Under this task are some entries; return every one of them exactly.

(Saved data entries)

★ ★ ★ ★

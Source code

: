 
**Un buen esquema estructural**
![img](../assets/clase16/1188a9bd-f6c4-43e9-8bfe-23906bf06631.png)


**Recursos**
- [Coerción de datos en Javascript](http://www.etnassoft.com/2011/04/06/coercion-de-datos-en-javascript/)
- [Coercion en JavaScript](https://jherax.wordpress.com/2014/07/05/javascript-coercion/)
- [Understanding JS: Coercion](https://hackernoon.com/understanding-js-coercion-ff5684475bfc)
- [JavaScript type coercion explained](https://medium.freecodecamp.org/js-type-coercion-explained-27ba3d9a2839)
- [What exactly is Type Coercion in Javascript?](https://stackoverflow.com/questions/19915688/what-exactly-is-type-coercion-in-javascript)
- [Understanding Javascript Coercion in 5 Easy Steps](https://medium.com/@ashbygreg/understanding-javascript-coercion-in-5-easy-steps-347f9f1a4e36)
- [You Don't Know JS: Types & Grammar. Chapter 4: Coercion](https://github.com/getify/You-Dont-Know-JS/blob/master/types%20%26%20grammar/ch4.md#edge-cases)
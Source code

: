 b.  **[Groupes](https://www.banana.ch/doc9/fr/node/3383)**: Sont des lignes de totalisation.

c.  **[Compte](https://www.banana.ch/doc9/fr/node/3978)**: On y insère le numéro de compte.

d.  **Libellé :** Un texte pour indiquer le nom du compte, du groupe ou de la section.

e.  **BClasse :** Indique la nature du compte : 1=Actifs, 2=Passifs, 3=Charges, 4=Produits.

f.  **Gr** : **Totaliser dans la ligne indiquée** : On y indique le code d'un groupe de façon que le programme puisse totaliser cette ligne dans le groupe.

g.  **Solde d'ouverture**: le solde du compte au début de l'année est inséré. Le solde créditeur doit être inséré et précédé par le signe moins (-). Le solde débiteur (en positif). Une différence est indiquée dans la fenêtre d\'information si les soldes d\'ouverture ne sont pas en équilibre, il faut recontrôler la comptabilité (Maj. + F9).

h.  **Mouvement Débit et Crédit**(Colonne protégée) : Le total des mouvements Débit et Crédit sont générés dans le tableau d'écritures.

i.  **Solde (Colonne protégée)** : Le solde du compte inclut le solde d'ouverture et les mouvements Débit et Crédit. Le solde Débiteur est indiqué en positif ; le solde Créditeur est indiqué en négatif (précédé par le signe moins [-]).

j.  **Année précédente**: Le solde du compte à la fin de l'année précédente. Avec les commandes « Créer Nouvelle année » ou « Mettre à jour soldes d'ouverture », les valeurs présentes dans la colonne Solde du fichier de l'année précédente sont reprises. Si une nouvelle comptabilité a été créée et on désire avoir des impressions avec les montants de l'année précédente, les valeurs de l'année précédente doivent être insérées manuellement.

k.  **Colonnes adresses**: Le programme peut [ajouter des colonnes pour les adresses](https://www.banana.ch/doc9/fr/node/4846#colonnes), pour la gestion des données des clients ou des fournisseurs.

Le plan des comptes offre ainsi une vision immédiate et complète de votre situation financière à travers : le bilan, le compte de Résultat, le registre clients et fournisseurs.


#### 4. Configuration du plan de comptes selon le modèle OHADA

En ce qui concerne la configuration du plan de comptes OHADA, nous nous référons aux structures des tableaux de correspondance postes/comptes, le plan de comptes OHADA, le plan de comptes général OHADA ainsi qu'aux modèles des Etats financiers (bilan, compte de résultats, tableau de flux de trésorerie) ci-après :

★ ★ ★ ★

- EXERCISE RESULT -
Source code

: 
**Un buen esquema estructural**
![img](../assets/clase16/1188a9bd-f6c4-43e9-8bfe-23906bf06631.png)


**Recursos**
- [Coerción de datos en Javascript](http://www.etnassoft.com/2011/04/06/coercion-de-datos-en-javascript/)
- [Coercion en JavaScript](https://jherax.wordpress.com/2014/07/05/javascript-coercion/)
- [Understanding JS: Coercion](https://hackernoon.com/understanding-js-coercion-ff5684475bfc)
- [JavaScript type coercion explained](https://medium.freecodecamp.org/js-type-coercion-explained-27ba3d9a2839)
- [What exactly is Type Coercion in Javascript?](https://stackoverflow.com/questions/19915688/what-exactly-is-type-coercion-in-javascript)
- [Understanding Javascript Coercion in 5 Easy Steps](https://medium.com/@ashbygreg/understanding-javascript-coercion-in-5-easy-steps-347f9f1a4e36)
- [You Don't Know JS: Types & Grammar. Chapter 4: Coercion](https://github.com/getify/You-Dont-Know-JS/blob/master/types%20%26%20grammar/ch4.md#edge-cases)
Source code

: b.  **[Groupes](https://www.banana.ch/doc9/fr/node/3383)**: Sont des lignes de totalisation.

c.  **[Compte](https://www.banana.ch/doc9/fr/node/3978)**: On y insère le numéro de compte.

d.  **Libellé :** Un texte pour indiquer le nom du compte, du groupe ou de la section.

e.  **BClasse :** Indique la nature du compte : 1=Actifs, 2=Passifs, 3=Charges, 4=Produits.

f.  **Gr** : **Totaliser dans la ligne indiquée** : On y indique le code d'un groupe de façon que le programme puisse totaliser cette ligne dans le groupe.

g.  **Solde d'ouverture**: le solde du compte au début de l'année est inséré. Le solde créditeur doit être inséré et précédé par le signe moins (-). Le solde débiteur (en positif). Une différence est indiquée dans la fenêtre d\'information si les soldes d\'ouverture ne sont pas en équilibre, il faut recontrôler la comptabilité (Maj. + F9).

h.  **Mouvement Débit et Crédit**(Colonne protégée) : Le total des mouvements Débit et Crédit sont générés dans le tableau d'écritures.

i.  **Solde (Colonne protégée)** : Le solde du compte inclut le solde d'ouverture et les mouvements Débit et Crédit. Le solde Débiteur est indiqué en positif ; le solde Créditeur est indiqué en négatif (précédé par le signe moins [-]).

j.  **Année précédente**: Le solde du compte à la fin de l'année précédente. Avec les commandes « Créer Nouvelle année » ou « Mettre à jour soldes d'ouverture », les valeurs présentes dans la colonne Solde du fichier de l'année précédente sont reprises. Si une nouvelle comptabilité a été créée et on désire avoir des impressions avec les montants de l'année précédente, les valeurs de l'année précédente doivent être insérées manuellement.

k.  **Colonnes adresses**: Le programme peut [ajouter des colonnes pour les adresses](https://www.banana.ch/doc9/fr/node/4846#colonnes), pour la gestion des données des clients ou des fournisseurs.

Le plan des comptes offre ainsi une vision immédiate et complète de votre situation financière à travers : le bilan, le compte de Résultat, le registre clients et fournisseurs.


#### 4. Configuration du plan de comptes selon le modèle OHADA

En ce qui concerne la configuration du plan de comptes OHADA, nous nous référons aux structures des tableaux de correspondance postes/comptes, le plan de comptes OHADA, le plan de comptes général OHADA ainsi qu'aux modèles des Etats financiers (bilan, compte de résultats, tableau de flux de trésorerie) ci-après :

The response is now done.